Days of Being Wild Review
Days of Being Wild marked a giant leap forward for writer-director Wong Kar Wai. His previous feature, directorial debut As Tears Go By impressed only in small doses; this offering however will forever rank as one of his finest works. A likely factor in this is perhaps the decision to move away from his first feature. Whereas that effort was characterised by its genre stylings and frenetic pace, Days of Being Wild is a reflective, more meditative piece and much less easy to pin down. Furthermore, the film leaves behind the hectic Mongkok of 1988 and instead takes place in Hong Kong and the Philippines during 1960.

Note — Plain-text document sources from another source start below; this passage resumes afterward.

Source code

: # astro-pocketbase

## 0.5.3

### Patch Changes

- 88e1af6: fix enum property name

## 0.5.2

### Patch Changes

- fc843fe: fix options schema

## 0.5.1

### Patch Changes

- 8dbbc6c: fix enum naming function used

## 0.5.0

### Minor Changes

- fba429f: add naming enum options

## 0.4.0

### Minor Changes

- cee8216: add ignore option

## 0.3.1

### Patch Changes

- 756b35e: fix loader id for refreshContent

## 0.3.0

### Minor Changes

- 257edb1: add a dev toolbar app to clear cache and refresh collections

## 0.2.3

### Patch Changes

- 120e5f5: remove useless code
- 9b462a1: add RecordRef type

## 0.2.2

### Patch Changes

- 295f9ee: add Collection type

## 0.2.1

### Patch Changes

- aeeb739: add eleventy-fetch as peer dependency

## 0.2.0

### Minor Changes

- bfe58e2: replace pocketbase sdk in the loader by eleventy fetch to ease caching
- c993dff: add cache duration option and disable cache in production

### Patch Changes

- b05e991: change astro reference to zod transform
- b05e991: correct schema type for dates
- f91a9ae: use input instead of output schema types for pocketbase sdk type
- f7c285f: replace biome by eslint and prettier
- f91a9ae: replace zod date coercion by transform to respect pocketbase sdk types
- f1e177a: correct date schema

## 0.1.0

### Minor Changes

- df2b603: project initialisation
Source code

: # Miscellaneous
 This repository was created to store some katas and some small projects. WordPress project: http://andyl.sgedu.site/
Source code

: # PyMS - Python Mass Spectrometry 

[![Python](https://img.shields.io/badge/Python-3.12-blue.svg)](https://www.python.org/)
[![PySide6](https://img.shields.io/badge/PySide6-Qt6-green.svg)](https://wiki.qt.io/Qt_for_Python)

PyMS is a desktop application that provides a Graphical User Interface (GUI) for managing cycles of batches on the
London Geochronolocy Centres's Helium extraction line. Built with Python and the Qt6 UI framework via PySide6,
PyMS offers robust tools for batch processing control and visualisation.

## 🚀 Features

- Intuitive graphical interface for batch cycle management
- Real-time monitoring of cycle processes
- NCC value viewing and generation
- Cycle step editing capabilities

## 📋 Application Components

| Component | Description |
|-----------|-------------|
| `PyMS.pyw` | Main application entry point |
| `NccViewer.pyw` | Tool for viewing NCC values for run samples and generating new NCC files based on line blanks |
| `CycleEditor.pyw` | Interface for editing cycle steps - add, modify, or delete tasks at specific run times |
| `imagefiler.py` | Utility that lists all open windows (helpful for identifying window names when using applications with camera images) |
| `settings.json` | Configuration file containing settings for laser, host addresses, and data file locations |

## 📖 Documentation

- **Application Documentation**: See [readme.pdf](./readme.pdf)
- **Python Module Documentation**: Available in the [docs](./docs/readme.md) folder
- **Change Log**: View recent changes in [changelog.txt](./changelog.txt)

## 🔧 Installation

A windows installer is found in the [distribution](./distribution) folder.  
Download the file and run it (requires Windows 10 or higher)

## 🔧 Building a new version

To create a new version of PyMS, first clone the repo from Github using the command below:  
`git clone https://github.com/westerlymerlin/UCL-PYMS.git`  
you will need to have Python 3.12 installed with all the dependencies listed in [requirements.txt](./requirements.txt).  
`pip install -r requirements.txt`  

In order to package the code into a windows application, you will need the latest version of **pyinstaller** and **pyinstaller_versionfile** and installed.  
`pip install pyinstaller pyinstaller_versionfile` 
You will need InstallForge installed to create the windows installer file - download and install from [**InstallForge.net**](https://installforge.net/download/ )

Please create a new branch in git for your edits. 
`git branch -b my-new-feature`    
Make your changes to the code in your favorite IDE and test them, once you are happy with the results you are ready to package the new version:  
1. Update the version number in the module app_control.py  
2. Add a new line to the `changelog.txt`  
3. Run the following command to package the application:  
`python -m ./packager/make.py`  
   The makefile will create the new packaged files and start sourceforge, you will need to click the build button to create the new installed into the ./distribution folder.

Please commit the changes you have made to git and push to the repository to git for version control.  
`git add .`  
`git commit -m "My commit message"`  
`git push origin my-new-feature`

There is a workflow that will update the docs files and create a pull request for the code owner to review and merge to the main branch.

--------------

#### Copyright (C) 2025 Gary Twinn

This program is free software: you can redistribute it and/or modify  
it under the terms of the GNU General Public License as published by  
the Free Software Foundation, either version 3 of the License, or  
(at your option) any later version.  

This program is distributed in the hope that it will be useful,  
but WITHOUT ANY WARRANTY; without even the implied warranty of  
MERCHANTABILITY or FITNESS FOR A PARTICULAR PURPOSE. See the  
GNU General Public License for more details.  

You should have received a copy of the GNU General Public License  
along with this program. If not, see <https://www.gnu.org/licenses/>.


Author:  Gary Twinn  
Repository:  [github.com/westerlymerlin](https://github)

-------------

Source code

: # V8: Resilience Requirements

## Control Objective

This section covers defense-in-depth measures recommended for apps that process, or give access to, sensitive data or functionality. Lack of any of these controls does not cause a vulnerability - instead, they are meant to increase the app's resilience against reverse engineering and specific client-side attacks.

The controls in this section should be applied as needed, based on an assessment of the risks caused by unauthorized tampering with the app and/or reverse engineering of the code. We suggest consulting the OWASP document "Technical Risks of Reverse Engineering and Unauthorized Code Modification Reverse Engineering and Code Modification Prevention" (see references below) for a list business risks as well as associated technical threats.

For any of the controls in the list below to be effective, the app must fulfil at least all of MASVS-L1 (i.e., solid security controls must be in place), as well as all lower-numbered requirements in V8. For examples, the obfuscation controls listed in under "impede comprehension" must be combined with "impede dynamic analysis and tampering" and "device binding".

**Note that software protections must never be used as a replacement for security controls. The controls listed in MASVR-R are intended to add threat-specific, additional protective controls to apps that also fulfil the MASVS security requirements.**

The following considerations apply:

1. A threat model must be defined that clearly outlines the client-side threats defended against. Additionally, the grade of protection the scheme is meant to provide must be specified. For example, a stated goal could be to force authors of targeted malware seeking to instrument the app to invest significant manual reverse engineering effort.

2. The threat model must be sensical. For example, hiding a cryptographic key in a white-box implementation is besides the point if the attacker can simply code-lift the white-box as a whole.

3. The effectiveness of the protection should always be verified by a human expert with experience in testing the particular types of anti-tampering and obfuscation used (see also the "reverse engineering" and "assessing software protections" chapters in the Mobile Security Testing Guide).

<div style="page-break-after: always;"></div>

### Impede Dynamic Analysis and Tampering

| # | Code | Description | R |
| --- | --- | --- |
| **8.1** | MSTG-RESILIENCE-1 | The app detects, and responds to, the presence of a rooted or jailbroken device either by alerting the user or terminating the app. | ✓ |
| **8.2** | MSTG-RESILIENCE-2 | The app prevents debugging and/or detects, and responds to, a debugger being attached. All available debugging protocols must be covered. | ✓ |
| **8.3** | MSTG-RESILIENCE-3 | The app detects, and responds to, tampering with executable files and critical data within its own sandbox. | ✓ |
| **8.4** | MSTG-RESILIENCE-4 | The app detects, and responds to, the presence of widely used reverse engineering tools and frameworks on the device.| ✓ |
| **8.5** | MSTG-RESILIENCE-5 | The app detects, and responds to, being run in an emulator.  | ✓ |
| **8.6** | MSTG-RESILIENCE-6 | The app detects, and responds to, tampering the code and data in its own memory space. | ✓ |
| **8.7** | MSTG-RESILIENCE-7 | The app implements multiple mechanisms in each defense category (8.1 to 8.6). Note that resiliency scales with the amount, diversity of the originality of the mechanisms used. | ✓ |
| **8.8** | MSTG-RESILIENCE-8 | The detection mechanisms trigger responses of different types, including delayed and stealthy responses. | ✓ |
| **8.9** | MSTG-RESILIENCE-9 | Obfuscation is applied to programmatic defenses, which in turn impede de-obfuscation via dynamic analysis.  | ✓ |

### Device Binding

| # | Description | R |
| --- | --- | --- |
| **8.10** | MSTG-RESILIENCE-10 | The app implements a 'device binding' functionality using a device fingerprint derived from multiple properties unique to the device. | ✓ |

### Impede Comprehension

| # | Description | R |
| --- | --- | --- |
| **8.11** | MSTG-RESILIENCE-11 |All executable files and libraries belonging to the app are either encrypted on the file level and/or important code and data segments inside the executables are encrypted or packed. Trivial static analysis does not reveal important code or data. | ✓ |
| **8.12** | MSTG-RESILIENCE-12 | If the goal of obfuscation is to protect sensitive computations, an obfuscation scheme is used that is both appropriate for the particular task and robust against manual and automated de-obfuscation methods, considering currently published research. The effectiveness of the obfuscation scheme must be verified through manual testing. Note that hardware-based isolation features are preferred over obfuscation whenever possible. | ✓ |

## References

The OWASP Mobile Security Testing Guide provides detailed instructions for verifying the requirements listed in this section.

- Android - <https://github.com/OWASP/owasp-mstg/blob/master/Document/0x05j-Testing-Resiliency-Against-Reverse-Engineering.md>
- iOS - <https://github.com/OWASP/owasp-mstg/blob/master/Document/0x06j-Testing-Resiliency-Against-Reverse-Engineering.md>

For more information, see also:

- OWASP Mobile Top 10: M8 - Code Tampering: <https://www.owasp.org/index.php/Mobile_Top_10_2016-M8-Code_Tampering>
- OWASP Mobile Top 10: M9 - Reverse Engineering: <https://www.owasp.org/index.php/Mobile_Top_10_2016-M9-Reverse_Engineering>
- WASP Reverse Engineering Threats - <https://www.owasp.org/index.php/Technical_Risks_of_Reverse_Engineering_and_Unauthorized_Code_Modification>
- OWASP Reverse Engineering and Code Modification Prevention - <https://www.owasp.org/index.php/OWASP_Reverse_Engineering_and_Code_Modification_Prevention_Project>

This is no mere exercise in shallow nostalgic comfort, however, although the setting very much dictates the style. Without drawing attention to itself (as this is, much like As Tears Go By, still very much a small-scale picture) the period detail is present and correct, but more important is the manner in which Wong and cinematographer Christopher Doyle (this being their first collaboration) approximate the filmmaking styles of the era. Whereas As Tears Go By was greatly influenced by the cinéma du look, Days of Being Wild picks up on another style-heavy French mode, the nouvelle vague, specifically the films Jean-Luc Godard made with regular director of photography Raoul Coutard. The camera is hand-held, jump cuts abound, but all to a far gentler pace than that of Chungking Express or Fallen Angels (with which Wong and Doyle would update the tricks to nineties urban locales). Indeed, as with many of Godard’s pre-’68 efforts, it is not the narrative which stays with you so much as individual characters and scenes, whether they involve two people sat in almost complete silence or a couple of impromptu dance moves.
This elusiveness is undoubtedly appealing, however. The plotting, if it can be described as such, follows a handful of characters who in some shape or form cross paths with central figure Leslie Cheung. Ex-girlfriend Maggie Cheung still haunts his apartment block to the annoyance of current paramour Carina Lau (though of course it’s never going to last), whilst best friend Jacky Cheung and policeman-cum-sailor Andy Lau occupy the edges of the frame. Each is seemingly governed by either solipsism or depression (or some point in between), preventing anything from happing too suddenly or dramatically, as well as being perfectly in synch with Wong’s light, effusive mood. At seemingly regular points events are set in motion that could result in a turn towards more conventional material - a potential road trip to discover Leslie Cheung’s birth mother; Maggie Cheung being given a phone number that she can only ring at an awkward hour to reach Andy Lau (just imagine the Hollywood remake and shudder) - but are thankfully shot down, with one notable exception, before they can do any harm.
For Days of Being Wild is not a film about big scenes but rather the tiny moments. The setting itself, when looked back on from 30 years (as it was at the time of the film’s production), seems oddly remote and lacking in urgency, whilst principle aim appears to be to capture, as the title puts it, those days of being wild, that elusive period between the twenties and some kind of responsibility which, once lost, disappears forever. As we meet them, most of the characters are seemingly without jobs, whilst their favourite pass time appears to be lying down, or at the very least slouching. Yet it’s also readily apparent that these days are coming to an end, and not simply through their actions, but also through the mood which Wong and Doyle have so painstakingly created; one which seemingly cannot, and indeed does not, last. Interestingly, Days of Being Wild was conceived as the first part of a projected diptych, the second of which would be set six years later. As way of a bridge, Wong concludes this film with a brief cameo from Tony Leung (as a character apparently destined to figure largely in the second feature). Part two never did materialise - though elements are said to have made their way into Ashes of Time, Days of Being Wild and In the Mood for Love - yet rather than coming across as making little sense or proving too enigmatic, this tiny scene is strangely fitting. For the Leung character is evidently suaver, perhaps older and undoubtedly in possession of a lot more money that any of the participants in the previous 90 minutes of screen time, sign enough that the eponymous days are indeed over.
The second of Tartan’s Wong Kar Wai collection, Days of Being Wild suffers from the same problems as As Tears Go By. The print itself is generally fine, if not better than that of the other release, especially as the softer lighting makes any flaws less visible. That said, there is, as before, evidence of scratching plus a lack of definition in the blacks. For the most part this doesn’t pose any problems, though the final scenes, set on a darkened train, are barely discernible.
As with As Tears Go By, however, the problem is not so much the picture as the sound. Again, instead of providing the original Cantonese (with a little Mandarin and some Shanghainese) soundtrack, Tartan are releasing this disc with a Mandarin dub. Admittedly the track is clean and clear throughout, but still doesn’t excuse the fact that it is wrong. As I noted in my As Tears Go By review, it would appear that the situation could have been rectified, but instead the discs have gone ahead in order to cash in on the cinema release of 2046.
To further muddy the waters, this disc also contains no extras beyond a collection of trailers for other Tartan cinema/DVD releases.